_Provided data_:
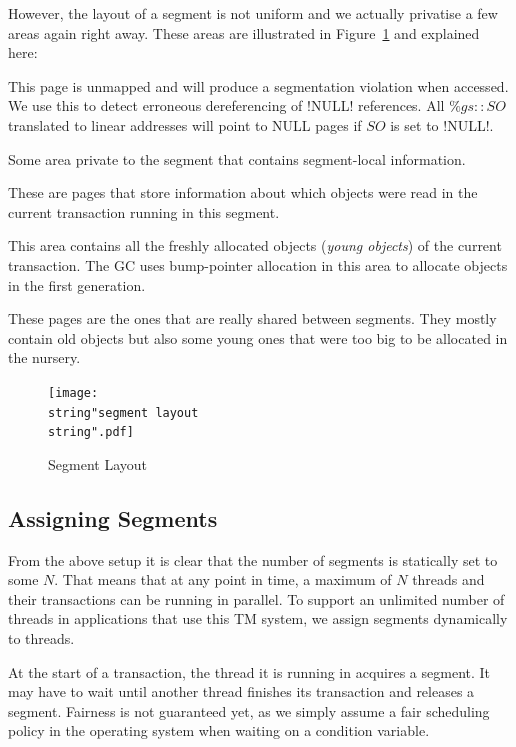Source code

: \documentclass{sigplanconf}
\makeatletter
\renewcommand\lstinline[1][]{%
  \Collectverb{\@@myverb}%
}
\def\@@myverb#1{%
    \begingroup
    \fboxsep=0.2em
    \colorbox{verylightgray}{\oldlstinline|#1|}%
    \endgroup
}
\makeatother
\begin{document}
However, the layout of a segment is not uniform and we actually
privatise a few areas again right away. These areas are illustrated in
Figure~\ref{fig:Segment-Layout} and explained here:
\begin{description}[noitemsep]
\item [{NULL~page:}] This page is unmapped and will produce a
  segmentation violation when accessed. We use this to detect
  erroneous dereferencing of \lstinline!NULL! references.  All
  $\%gs{::}SO$ translated to linear addresses will point to NULL pages
  if $SO$ is set to \lstinline!NULL!.
\item [{Segment-local~data:}] Some area private to the segment that
  contains segment-local information.
\item [{Read~markers:}] These are pages that store information about
  which objects were read in the current transaction running in this
  segment.
\item [{Nursery:}] This area contains all the freshly allocated
  objects (\emph{young objects}) of the current transaction. The GC
  uses bump-pointer allocation in this area to allocate objects in the
  first generation.
\item [{Old~object~space:}] These pages are the ones that are really
  shared between segments. They mostly contain old objects but also
  some young ones that were too big to be allocated in the nursery.
\end{description}



\begin{figure}[t]
  \centering
  \texttt{[image: \\string"segment layout\\string".pdf]}
  \caption{Segment Layout\label{fig:Segment-Layout}}
\end{figure}



\subsection{Assigning Segments}

From the above setup it is clear that the number of segments is
statically set to some $N$. That means that at any point in time, a
maximum of $N$ threads and their transactions can be running in
parallel.  To support an unlimited number of threads in applications
that use this TM system, we assign segments dynamically to threads.

At the start of a transaction, the thread it is running in acquires a
segment. It may have to wait until another thread finishes its
transaction and releases a segment. Fairness is not guaranteed yet, as
we simply assume a fair scheduling policy in the operating system when
waiting on a condition variable.
\end{document}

_Activity_: Only the lines from where the data begins to the line with "will produce a", both of them included, should be reproduced word for word; no pictures.

_Result_:
Source code

: \documentclass{sigplanconf}
\makeatletter
\renewcommand\lstinline[1][]{%
  \Collectverb{\@@myverb}%
}
\def\@@myverb#1{%
    \begingroup
    \fboxsep=0.2em
    \colorbox{verylightgray}{\oldlstinline|#1|}%
    \endgroup
}
\makeatother
\begin{document}
However, the layout of a segment is not uniform and we actually
privatise a few areas again right away. These areas are illustrated in
Figure~\ref{fig:Segment-Layout} and explained here:
\begin{description}[noitemsep]
\item [{NULL~page:}] This page is unmapped and will produce a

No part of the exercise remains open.